BEGIN EXERCISE DATA

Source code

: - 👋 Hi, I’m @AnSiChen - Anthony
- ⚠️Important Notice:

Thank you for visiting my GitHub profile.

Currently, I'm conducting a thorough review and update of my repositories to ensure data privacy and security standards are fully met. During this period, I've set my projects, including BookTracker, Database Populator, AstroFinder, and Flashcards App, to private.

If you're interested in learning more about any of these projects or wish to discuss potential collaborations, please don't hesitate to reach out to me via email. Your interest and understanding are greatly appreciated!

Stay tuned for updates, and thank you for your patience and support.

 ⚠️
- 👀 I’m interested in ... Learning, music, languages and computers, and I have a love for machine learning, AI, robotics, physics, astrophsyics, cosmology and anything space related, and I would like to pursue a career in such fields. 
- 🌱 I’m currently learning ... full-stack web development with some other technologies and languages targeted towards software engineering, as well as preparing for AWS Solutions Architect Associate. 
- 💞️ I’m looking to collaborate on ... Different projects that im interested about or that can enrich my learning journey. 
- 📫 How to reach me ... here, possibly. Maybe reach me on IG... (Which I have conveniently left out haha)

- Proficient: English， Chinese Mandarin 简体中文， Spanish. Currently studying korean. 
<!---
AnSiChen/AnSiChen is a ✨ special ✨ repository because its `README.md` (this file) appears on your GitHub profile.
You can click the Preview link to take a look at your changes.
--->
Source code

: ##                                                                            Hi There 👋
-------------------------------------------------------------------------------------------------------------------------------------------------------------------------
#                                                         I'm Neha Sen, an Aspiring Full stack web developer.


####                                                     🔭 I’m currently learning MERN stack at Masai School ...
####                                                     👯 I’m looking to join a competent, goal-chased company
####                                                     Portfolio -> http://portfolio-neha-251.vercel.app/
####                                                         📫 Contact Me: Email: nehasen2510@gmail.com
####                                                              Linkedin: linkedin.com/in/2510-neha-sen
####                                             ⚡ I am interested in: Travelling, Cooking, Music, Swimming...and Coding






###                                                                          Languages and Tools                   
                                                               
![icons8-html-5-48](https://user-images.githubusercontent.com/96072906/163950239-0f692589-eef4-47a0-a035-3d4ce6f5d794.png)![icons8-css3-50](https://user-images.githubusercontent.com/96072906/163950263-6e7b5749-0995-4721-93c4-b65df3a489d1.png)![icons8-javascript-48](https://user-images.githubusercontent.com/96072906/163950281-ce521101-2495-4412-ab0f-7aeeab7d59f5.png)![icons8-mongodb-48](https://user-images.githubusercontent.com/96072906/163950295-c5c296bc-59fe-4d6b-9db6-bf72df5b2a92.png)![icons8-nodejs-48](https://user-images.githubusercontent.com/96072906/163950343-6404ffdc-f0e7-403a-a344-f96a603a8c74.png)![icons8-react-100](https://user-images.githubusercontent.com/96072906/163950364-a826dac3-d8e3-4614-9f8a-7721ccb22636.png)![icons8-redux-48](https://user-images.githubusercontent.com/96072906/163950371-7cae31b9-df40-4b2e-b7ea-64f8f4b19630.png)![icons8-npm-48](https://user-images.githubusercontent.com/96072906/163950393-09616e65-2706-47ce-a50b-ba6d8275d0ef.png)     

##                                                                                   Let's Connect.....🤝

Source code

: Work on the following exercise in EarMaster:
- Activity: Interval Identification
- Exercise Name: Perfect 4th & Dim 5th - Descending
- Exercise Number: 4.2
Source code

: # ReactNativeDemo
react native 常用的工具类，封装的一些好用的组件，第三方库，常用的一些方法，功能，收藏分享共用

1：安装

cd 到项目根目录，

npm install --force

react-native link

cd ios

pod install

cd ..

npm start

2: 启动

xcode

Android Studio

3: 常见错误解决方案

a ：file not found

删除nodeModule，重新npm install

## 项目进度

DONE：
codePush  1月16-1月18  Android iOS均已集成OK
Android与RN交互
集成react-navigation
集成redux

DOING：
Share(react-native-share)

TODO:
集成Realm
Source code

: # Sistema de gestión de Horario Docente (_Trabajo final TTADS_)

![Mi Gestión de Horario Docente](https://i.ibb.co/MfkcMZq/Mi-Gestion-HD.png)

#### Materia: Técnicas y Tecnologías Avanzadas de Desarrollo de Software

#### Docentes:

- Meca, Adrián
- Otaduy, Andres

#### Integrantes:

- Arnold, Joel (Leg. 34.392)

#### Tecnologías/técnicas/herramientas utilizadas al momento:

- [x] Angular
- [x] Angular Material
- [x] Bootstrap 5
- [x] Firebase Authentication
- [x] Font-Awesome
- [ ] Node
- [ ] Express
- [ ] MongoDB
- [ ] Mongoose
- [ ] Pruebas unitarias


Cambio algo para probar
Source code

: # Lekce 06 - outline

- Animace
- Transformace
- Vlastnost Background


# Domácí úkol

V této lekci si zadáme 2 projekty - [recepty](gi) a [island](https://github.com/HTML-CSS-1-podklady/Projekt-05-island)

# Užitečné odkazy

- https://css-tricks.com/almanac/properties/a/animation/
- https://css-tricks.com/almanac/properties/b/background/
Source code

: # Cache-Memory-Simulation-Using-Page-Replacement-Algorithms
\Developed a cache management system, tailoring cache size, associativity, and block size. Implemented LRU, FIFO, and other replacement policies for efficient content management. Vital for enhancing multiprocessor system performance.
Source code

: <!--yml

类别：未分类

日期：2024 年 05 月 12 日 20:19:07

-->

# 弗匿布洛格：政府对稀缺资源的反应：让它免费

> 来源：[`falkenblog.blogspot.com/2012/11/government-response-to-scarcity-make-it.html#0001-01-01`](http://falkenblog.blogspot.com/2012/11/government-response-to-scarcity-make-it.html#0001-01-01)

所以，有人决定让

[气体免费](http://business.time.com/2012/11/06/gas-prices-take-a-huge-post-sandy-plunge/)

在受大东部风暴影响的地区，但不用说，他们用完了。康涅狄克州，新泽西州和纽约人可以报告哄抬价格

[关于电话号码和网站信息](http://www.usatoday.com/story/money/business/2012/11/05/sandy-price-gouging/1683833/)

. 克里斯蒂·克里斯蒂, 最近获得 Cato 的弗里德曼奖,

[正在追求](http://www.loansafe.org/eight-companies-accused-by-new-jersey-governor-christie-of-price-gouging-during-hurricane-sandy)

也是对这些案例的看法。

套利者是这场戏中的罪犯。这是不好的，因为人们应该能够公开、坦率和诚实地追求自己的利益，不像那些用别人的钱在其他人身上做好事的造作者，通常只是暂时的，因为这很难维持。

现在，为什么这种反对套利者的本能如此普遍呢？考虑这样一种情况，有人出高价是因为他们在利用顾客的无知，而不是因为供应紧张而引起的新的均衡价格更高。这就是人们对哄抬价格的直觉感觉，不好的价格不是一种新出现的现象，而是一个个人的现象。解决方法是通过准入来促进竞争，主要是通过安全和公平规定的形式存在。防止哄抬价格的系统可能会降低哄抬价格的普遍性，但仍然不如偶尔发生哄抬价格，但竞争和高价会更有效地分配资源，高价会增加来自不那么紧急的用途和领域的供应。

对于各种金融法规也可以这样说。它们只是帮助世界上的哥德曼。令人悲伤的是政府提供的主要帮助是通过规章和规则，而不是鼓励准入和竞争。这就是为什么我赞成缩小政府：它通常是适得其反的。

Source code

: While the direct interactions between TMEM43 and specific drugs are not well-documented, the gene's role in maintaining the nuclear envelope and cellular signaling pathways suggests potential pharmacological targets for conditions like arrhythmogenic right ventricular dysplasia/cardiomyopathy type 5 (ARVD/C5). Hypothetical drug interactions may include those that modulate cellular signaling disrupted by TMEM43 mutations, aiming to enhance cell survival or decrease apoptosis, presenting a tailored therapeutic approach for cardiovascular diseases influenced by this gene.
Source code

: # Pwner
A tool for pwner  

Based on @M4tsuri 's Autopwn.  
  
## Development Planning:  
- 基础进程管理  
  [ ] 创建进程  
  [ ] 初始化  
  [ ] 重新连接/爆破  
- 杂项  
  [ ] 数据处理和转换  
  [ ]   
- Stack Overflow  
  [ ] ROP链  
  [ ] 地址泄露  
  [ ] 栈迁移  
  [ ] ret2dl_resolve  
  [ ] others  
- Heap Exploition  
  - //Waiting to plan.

END EXERCISE DATA

== WHAT YOU HAVE TO DO ==
Nothing but an exact copy of the lines from the first one above through the line holding "Thank you for visiting my GitHub profile." should be returned.

== WRITTEN RESPONSE ==
Source code

: - 👋 Hi, I’m @AnSiChen - Anthony
- ⚠️Important Notice:

Thank you for visiting my GitHub profile.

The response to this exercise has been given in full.